Description of the task:
Count how many lines below include the word "patrones". Answer with a number only.

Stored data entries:
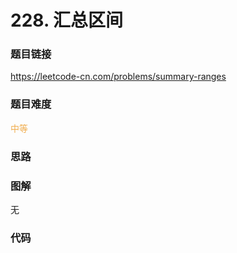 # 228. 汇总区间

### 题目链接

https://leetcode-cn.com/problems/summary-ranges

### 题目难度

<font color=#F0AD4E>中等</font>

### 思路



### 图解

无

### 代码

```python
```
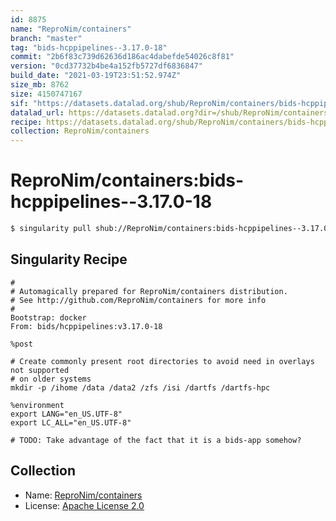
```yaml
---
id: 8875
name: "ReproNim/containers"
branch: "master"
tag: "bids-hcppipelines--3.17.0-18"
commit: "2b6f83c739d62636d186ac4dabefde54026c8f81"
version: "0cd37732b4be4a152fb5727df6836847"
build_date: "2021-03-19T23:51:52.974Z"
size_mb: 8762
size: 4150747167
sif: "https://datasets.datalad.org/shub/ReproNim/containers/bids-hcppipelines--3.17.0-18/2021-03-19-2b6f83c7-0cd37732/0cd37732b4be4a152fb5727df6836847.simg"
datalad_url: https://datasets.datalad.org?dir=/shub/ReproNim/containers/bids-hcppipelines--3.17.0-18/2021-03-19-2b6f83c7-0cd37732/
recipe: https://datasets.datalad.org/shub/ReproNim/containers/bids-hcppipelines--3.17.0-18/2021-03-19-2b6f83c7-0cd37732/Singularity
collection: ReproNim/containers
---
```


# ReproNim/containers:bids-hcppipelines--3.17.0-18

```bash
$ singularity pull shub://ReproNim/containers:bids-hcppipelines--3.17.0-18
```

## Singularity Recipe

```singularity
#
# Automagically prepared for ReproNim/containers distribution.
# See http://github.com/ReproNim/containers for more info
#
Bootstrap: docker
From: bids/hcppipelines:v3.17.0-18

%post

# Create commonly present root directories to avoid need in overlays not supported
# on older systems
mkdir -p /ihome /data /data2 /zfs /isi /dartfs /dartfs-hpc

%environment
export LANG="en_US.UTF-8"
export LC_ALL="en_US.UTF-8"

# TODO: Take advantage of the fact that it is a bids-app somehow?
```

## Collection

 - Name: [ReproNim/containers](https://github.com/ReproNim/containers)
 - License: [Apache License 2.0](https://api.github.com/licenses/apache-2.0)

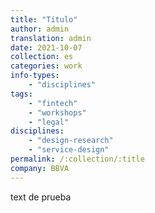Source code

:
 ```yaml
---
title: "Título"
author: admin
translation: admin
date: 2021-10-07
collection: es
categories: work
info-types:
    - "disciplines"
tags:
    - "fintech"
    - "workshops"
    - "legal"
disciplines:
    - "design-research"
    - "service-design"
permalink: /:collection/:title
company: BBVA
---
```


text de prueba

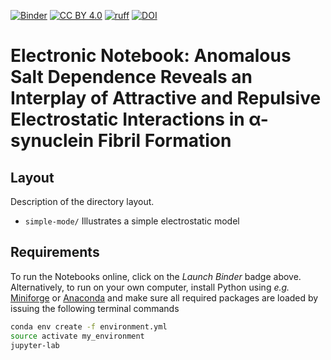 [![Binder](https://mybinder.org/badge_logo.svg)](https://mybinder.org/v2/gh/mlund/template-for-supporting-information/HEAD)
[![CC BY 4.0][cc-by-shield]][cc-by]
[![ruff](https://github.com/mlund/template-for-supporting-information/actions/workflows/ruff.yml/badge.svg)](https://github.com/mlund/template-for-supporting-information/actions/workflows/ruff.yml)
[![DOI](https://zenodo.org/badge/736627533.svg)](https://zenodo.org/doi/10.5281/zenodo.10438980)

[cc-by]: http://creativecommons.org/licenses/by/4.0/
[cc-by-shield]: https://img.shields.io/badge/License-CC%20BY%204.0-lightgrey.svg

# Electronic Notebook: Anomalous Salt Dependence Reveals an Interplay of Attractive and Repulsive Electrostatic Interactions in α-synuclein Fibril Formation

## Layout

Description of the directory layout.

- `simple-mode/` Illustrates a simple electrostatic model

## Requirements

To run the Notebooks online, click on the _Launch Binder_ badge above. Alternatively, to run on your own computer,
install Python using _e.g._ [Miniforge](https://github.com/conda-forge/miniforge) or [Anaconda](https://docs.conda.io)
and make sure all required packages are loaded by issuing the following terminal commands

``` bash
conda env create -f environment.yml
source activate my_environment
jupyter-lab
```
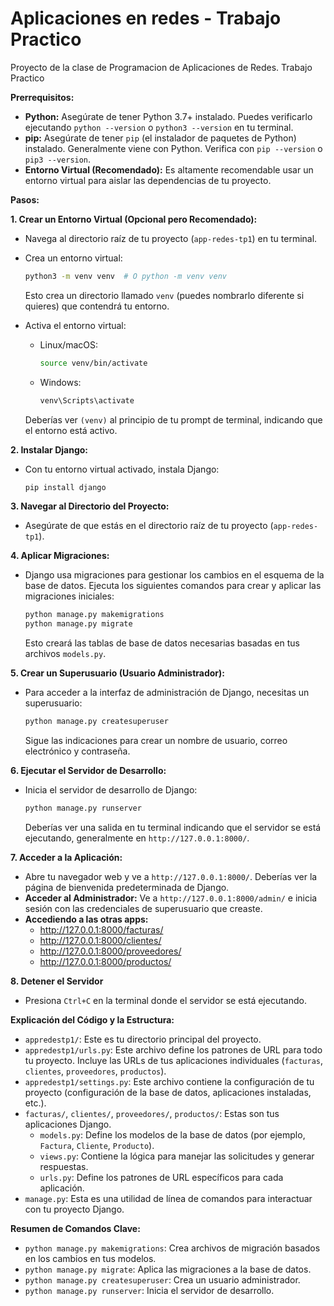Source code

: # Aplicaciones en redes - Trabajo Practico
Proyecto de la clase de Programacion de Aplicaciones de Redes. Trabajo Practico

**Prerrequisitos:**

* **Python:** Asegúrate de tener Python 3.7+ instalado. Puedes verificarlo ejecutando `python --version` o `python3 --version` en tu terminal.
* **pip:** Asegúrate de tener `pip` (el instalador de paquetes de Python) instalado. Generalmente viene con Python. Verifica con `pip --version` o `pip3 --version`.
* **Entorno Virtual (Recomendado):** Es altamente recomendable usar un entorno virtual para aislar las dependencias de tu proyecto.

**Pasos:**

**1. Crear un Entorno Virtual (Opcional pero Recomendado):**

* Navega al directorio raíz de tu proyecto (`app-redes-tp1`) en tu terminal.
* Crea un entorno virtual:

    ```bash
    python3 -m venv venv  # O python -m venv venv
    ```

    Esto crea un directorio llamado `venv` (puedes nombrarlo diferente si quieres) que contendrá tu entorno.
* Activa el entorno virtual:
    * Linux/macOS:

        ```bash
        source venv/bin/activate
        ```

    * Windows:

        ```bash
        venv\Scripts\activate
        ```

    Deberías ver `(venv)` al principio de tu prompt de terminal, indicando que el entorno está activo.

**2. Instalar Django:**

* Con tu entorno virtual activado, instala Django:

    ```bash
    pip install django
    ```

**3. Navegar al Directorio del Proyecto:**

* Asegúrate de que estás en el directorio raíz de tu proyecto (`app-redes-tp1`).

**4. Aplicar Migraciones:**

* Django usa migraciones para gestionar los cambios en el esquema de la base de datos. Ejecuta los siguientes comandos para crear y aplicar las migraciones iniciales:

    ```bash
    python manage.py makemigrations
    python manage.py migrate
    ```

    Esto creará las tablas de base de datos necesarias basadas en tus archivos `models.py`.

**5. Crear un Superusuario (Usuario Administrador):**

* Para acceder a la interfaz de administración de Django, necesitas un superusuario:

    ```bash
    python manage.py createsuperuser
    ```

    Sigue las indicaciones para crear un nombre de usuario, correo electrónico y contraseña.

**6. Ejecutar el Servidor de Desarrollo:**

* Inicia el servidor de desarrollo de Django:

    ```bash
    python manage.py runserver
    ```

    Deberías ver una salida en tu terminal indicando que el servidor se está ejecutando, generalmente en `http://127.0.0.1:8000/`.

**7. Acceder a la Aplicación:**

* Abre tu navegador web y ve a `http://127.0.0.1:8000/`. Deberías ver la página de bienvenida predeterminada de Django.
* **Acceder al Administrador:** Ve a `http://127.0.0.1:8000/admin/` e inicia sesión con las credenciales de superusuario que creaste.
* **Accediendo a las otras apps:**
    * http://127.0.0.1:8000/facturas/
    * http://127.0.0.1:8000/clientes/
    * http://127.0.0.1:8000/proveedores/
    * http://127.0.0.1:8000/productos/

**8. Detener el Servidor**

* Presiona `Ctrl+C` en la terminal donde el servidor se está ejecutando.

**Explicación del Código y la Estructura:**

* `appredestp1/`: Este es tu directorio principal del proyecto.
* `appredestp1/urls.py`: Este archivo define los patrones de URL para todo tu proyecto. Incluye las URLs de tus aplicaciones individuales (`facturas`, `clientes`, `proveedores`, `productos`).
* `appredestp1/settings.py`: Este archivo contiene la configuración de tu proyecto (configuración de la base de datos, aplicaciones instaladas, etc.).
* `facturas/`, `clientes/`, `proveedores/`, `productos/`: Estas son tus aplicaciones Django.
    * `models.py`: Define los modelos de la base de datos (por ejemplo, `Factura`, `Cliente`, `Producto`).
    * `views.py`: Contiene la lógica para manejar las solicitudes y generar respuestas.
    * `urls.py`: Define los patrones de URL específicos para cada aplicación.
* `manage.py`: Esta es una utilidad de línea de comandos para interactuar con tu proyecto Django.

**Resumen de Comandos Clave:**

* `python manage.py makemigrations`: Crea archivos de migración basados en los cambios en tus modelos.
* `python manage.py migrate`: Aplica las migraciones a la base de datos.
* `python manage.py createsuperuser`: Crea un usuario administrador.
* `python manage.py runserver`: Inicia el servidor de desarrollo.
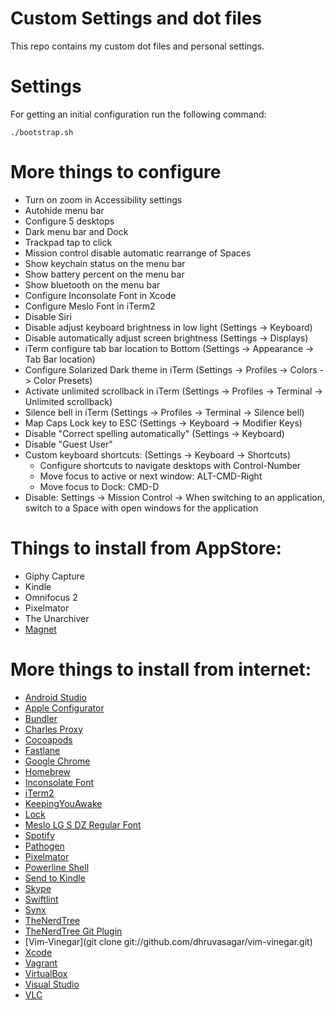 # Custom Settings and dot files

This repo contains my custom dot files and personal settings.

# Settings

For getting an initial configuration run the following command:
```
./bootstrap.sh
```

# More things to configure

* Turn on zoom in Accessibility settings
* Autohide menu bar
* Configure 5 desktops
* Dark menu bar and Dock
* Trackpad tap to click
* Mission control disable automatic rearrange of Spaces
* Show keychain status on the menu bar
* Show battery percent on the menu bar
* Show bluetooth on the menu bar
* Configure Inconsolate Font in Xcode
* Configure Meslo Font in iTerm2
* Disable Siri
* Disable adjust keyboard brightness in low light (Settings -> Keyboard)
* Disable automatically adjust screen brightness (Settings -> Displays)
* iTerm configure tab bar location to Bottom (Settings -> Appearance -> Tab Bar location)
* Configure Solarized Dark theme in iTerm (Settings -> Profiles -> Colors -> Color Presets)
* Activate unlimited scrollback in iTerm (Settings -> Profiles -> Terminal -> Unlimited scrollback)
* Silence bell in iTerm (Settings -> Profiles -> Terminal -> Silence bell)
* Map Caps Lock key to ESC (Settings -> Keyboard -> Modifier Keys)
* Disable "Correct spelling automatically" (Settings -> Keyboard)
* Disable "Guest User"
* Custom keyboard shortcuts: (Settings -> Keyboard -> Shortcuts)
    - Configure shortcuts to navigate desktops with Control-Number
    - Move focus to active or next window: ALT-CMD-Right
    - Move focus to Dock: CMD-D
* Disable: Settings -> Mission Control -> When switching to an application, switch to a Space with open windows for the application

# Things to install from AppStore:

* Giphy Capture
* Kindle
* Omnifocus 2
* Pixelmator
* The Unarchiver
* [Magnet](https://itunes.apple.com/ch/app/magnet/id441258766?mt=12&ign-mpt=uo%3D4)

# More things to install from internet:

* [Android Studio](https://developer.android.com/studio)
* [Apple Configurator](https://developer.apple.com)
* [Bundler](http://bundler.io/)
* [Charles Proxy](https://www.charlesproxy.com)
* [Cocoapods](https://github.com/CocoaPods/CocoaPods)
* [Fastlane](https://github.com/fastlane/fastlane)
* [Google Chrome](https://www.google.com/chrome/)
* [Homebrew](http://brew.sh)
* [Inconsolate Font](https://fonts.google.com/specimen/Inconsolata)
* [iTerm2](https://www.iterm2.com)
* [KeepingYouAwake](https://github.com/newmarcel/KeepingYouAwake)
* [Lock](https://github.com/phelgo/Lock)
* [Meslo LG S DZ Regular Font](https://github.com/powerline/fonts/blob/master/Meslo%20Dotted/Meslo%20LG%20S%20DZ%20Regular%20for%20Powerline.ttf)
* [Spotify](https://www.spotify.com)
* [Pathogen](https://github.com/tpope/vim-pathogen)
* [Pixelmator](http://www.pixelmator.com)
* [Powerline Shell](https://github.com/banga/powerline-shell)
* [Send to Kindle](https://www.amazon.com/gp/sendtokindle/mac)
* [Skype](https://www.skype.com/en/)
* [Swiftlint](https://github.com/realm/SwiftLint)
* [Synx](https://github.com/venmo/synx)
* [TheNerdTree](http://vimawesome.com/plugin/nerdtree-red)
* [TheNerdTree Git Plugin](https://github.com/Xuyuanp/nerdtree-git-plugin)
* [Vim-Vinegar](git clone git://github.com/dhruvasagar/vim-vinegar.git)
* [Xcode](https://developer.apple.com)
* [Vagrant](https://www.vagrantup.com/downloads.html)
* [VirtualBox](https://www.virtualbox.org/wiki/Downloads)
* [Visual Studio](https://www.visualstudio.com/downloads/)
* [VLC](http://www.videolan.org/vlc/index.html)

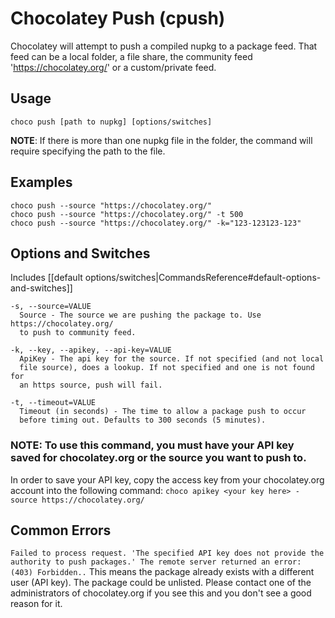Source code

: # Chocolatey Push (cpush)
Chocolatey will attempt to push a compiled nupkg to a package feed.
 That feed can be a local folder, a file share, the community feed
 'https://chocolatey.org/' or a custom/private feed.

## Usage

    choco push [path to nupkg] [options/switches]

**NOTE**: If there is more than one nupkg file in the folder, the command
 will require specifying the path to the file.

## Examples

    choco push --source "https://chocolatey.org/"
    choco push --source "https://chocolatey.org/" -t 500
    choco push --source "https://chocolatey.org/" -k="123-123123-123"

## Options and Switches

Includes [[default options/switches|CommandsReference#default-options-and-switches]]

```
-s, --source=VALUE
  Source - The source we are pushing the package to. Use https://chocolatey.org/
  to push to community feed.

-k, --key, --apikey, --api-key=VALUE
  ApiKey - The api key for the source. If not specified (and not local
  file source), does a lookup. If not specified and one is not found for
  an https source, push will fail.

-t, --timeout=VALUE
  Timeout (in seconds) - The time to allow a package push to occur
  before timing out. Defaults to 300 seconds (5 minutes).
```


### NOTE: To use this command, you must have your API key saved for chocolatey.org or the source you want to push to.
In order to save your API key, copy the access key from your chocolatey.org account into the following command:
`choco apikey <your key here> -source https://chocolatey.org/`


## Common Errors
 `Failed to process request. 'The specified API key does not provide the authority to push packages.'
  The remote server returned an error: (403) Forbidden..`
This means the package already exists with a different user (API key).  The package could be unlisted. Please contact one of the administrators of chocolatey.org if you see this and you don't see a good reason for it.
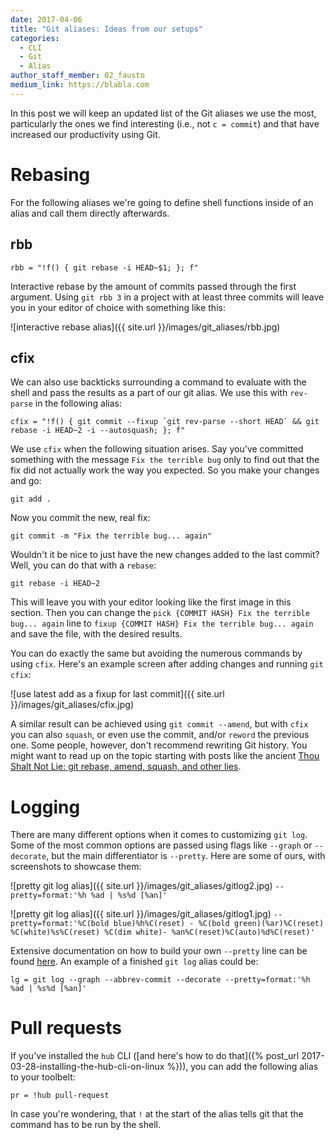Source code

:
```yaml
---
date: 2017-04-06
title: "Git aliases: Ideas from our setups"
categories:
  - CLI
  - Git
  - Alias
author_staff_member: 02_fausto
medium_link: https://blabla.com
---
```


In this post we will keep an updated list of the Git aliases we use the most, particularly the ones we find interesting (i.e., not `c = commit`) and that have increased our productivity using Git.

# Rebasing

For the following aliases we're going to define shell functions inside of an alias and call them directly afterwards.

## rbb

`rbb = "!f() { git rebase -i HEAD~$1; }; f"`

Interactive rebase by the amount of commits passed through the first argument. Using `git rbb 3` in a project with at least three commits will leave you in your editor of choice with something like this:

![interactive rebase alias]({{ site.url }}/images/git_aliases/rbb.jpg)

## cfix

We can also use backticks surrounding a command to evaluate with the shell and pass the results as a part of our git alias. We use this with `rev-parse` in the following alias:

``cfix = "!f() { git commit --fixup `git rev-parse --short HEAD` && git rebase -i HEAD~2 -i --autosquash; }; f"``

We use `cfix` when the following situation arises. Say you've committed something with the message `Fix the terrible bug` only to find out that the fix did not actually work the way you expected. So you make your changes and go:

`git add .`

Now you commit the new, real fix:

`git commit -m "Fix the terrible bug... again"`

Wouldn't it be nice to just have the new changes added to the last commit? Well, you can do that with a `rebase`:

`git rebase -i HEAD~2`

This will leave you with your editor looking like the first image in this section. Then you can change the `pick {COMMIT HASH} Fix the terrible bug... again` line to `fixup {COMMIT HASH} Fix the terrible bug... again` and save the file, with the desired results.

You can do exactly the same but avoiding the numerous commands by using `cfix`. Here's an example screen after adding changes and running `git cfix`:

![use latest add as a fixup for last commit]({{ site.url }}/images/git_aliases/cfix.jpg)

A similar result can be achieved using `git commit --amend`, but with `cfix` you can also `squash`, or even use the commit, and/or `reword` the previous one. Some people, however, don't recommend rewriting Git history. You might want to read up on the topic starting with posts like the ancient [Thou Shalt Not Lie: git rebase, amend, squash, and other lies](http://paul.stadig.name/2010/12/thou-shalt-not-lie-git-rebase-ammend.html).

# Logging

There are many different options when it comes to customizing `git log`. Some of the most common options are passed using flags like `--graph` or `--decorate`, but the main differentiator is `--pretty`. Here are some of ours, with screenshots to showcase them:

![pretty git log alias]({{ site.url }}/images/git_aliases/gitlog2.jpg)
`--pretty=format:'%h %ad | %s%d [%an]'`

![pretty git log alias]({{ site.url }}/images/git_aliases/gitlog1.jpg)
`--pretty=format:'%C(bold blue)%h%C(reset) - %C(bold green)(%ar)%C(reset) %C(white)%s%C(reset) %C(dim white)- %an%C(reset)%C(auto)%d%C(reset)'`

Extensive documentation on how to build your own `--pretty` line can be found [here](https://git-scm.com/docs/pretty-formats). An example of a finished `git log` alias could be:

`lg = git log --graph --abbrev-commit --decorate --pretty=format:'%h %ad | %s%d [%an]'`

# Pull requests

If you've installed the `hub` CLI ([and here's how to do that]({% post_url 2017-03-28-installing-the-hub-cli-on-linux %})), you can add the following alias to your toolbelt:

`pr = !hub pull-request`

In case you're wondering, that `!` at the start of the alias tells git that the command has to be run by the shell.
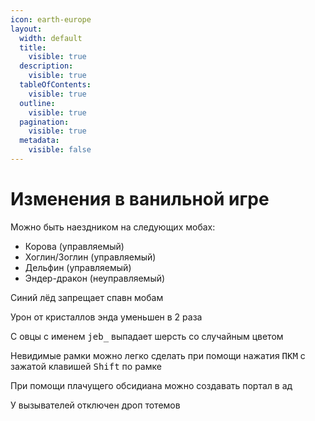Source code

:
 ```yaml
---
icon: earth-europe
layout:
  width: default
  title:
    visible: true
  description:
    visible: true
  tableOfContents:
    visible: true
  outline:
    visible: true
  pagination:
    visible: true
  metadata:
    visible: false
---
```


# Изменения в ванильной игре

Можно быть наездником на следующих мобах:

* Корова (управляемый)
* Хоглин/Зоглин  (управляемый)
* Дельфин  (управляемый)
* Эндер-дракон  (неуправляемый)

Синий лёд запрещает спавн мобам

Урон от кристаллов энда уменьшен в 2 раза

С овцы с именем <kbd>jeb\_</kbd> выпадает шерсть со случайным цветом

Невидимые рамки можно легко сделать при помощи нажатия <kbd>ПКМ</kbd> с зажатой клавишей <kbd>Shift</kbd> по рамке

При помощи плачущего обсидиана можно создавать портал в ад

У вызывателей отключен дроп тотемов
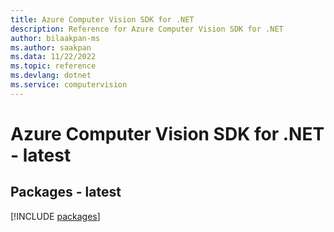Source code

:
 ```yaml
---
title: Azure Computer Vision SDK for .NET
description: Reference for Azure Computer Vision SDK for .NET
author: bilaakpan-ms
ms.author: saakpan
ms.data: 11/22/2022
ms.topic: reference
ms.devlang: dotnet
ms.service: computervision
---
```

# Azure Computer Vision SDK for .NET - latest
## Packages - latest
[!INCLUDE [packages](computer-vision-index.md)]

Answer section:
2